It is difficult to quantify how much WAN bandwidth your VoIP calls will use, making an ROI evaluation challenging and full of guesswork. Tom Lancaster offers some strategies in this tip.

A common justification for VoIP is toll-bypass. In this, it is generally assumed that VoIP calls traversing your...

corporate data network (the WAN, specifically) are either "free" or "cheaper than long-distance," and that difference will be more than the cost of the VoIP equipment and project.

This assumption is often made because data circuits are usually not metered, while long-distance voice service typically is -- meaning that you pay a per-minute usage charge for voice in addition to the assortment of fixed charges and fees, as compared with data circuits, where you pay for a certain amount of bandwidth whether you use it or not. People frequently calculate ROI by comparing the total long-distance bill (which is easily quantified) with the VoIP project costs, without taking into account the costs of the WAN transport itself.

In other words, it's typically difficult for people to actually quantify their costs for VoIP minutes because the data WAN circuits are a sunk cost -- you will pay for the bandwidth whether you use it or not. This is complicated by the fact that VoIP calls, like other data, vary in frequency and duration -- making it difficult to quantify utilization on any given circuit -- and further complicated by the fact that a given VoIP call can traverse zero, one, or many physical WAN circuits and can be transcoded at various points along the way. It might use 26Kbps of bandwidth on one circuit and 80Kbps on another. And, of course, your call detail records don't show the physical path.

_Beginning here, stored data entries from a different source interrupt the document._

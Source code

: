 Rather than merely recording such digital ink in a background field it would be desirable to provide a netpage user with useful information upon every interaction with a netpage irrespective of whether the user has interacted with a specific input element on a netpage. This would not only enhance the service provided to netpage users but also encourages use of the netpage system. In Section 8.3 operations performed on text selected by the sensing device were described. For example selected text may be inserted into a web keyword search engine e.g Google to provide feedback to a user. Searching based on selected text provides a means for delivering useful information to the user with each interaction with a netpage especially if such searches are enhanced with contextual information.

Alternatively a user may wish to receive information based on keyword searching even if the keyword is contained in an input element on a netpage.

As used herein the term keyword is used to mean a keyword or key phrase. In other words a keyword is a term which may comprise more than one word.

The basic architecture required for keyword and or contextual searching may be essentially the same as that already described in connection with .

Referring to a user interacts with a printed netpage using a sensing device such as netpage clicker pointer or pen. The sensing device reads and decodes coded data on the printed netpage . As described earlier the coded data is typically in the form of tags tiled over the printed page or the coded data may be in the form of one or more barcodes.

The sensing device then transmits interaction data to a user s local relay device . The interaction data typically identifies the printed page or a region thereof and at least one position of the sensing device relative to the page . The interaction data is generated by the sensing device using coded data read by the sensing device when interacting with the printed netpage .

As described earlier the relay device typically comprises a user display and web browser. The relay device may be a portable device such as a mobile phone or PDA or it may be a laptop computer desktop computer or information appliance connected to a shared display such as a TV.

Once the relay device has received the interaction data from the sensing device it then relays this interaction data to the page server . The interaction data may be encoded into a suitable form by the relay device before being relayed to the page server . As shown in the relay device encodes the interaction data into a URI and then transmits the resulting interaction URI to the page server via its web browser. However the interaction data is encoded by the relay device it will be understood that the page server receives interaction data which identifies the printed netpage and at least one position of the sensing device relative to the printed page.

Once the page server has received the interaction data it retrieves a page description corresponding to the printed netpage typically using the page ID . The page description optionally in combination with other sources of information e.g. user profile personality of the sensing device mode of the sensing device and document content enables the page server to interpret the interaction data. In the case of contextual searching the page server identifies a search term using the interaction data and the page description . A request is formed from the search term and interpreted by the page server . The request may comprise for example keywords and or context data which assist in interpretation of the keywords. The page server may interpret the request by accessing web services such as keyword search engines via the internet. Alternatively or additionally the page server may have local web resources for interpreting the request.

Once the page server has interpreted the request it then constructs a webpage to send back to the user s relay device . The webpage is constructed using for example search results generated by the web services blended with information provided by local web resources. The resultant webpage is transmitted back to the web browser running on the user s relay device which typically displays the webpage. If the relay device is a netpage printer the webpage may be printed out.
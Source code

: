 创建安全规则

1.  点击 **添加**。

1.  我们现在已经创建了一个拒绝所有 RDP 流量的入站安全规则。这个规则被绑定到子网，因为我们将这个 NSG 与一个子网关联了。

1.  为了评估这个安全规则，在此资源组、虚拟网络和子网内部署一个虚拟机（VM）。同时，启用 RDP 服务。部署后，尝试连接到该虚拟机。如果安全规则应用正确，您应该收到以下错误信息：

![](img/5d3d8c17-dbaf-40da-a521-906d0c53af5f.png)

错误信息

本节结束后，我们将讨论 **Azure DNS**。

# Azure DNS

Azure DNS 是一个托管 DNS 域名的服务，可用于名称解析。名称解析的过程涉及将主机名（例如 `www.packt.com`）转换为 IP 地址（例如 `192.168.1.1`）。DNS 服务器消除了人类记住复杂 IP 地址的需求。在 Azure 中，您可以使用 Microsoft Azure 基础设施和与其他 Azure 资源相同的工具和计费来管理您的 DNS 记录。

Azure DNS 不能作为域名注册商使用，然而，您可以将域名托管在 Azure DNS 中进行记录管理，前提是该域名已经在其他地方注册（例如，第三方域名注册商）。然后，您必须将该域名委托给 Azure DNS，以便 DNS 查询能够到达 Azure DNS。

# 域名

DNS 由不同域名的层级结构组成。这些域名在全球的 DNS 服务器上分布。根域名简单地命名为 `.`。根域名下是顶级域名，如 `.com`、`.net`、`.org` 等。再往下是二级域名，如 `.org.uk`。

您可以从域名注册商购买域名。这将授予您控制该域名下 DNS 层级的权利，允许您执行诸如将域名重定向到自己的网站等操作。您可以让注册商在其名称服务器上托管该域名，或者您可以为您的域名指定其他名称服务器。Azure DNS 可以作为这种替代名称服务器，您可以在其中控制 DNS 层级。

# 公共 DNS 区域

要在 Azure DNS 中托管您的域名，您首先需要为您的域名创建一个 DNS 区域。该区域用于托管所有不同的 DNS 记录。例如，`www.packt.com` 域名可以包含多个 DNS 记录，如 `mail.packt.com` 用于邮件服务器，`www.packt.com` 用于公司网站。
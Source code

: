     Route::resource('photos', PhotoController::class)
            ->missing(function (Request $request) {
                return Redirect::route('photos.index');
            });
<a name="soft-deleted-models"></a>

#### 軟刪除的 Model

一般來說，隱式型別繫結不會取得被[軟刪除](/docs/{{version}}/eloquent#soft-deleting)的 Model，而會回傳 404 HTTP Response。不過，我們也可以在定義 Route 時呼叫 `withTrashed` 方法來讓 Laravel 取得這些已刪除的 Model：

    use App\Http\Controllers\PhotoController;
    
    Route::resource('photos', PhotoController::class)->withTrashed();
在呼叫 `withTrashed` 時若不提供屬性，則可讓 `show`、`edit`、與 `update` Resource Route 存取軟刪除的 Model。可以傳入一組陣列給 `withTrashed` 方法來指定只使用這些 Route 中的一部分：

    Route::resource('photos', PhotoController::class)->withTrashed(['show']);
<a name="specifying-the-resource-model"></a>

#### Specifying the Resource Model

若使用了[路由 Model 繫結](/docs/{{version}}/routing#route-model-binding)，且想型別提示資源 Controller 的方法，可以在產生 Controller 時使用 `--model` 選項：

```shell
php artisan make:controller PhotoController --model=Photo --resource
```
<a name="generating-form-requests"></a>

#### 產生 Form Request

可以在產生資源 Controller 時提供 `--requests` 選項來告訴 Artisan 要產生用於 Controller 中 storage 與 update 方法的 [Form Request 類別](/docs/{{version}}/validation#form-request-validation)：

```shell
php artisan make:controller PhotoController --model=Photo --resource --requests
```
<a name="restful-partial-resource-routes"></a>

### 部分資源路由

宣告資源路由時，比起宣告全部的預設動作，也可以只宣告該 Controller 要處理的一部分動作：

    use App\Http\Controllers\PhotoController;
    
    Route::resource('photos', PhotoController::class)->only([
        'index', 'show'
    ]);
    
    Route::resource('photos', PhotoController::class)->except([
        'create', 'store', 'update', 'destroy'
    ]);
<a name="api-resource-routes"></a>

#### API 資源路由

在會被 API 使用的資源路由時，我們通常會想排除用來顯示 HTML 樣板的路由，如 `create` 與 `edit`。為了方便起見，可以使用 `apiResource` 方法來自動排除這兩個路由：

All this leads to some simple, but practical, attempts to guess the cost of WAN transport. The simplest method is probably to take the size of your priority queue as a portion of the total cost of the circuit. Another option is collecting remote network monitoring (RMON) utilization data for the priority queue as a fraction of total utilization or total bandwidth and comparing that with the cost of the circuit. These methods are obviously flawed, for several reasons, but probably put you in the ballpark.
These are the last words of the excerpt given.